> **DATA FOR PROCESSING**:
□ □ □

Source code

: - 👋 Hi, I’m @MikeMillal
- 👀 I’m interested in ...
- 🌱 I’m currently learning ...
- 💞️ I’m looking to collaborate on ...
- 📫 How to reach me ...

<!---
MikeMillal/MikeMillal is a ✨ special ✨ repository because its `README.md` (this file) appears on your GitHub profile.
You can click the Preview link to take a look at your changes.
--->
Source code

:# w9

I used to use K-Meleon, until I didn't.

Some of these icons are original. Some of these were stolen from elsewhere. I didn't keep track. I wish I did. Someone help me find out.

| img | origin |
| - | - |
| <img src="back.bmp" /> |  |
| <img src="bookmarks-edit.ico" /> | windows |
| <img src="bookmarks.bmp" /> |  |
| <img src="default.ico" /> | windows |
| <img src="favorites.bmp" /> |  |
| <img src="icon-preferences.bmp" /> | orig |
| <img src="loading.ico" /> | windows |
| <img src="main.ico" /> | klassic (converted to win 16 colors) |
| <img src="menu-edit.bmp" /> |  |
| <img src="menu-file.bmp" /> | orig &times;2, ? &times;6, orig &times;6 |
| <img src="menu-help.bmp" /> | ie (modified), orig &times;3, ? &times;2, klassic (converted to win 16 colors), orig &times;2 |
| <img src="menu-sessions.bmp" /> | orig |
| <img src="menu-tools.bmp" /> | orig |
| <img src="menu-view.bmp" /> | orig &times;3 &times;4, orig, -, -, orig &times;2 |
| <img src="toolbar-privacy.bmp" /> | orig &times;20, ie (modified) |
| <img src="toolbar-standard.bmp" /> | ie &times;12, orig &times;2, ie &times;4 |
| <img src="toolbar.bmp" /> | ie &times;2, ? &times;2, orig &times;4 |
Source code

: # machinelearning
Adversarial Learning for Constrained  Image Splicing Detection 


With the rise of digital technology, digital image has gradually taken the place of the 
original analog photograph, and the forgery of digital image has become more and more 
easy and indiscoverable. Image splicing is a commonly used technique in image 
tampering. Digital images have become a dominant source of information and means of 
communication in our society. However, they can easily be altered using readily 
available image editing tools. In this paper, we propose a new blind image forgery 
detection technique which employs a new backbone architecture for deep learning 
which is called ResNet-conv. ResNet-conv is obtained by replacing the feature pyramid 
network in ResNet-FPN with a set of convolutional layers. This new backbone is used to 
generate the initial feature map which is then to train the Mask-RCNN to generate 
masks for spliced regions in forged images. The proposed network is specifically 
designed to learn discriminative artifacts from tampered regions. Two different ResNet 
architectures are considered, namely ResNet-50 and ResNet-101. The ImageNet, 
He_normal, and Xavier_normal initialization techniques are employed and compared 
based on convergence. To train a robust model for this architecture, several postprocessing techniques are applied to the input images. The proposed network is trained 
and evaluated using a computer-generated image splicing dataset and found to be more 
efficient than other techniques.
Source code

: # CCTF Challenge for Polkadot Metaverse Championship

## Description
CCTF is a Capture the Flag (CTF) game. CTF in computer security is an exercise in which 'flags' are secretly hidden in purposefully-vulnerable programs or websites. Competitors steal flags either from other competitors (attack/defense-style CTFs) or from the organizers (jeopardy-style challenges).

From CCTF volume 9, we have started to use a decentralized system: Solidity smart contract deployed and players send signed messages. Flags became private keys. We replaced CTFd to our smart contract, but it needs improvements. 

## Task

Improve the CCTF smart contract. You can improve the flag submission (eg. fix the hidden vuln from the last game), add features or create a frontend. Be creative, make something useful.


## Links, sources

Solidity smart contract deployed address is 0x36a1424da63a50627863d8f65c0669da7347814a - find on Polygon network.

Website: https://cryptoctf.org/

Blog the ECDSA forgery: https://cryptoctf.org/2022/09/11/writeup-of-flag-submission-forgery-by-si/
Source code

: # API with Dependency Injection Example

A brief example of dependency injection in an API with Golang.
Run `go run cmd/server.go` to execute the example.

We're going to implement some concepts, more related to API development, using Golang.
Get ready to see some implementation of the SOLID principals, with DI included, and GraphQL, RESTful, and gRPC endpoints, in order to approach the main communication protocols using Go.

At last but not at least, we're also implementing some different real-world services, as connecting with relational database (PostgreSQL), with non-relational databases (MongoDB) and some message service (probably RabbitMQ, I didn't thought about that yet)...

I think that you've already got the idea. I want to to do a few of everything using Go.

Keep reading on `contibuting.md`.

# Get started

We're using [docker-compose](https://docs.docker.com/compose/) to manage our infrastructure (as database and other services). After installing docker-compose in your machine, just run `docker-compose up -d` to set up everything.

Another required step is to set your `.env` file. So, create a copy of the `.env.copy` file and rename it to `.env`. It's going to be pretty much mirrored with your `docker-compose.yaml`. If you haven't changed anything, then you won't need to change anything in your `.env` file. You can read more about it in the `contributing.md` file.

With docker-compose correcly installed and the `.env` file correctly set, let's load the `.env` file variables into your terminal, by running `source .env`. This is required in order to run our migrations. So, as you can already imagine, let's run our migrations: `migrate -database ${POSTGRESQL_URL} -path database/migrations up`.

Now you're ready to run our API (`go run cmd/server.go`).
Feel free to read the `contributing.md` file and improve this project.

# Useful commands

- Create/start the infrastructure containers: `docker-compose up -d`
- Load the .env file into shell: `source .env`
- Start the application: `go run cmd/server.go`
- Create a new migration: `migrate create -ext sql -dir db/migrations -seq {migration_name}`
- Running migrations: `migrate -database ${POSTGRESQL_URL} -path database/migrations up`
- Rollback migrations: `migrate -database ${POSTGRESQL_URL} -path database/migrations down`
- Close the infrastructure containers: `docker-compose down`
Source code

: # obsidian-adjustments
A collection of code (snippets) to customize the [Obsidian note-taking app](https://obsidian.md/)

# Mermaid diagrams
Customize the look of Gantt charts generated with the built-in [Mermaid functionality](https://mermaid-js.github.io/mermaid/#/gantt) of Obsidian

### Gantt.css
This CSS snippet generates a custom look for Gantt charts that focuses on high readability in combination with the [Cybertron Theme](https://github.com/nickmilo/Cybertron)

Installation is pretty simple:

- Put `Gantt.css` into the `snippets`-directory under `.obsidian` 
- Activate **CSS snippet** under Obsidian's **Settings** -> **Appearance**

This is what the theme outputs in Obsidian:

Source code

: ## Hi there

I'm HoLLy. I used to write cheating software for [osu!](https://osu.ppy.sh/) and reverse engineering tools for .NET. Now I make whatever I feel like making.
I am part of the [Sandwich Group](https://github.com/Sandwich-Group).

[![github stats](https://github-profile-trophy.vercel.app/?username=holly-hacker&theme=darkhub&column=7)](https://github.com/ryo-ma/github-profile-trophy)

□ □ □

> **WHAT THIS TASK INVOLVES**: Using the data above, print exactly the lines from the line that contains "He_normal, and Xavier_normal" through the line that contains "Website: https://cryptoctf.org/", with both included.

> **ANSWER TO THIS PROBLEM**:
He_normal, and Xavier_normal initialization techniques are employed and compared 
based on convergence. To train a robust model for this architecture, several postprocessing techniques are applied to the input images. The proposed network is trained 
and evaluated using a computer-generated image splicing dataset and found to be more 
efficient than other techniques.
Source code

: # CCTF Challenge for Polkadot Metaverse Championship

## Description
CCTF is a Capture the Flag (CTF) game. CTF in computer security is an exercise in which 'flags' are secretly hidden in purposefully-vulnerable programs or websites. Competitors steal flags either from other competitors (attack/defense-style CTFs) or from the organizers (jeopardy-style challenges).

From CCTF volume 9, we have started to use a decentralized system: Solidity smart contract deployed and players send signed messages. Flags became private keys. We replaced CTFd to our smart contract, but it needs improvements. 

## Task

Improve the CCTF smart contract. You can improve the flag submission (eg. fix the hidden vuln from the last game), add features or create a frontend. Be creative, make something useful.


## Links, sources

Solidity smart contract deployed address is 0x36a1424da63a50627863d8f65c0669da7347814a - find on Polygon network.

Website: https://cryptoctf.org/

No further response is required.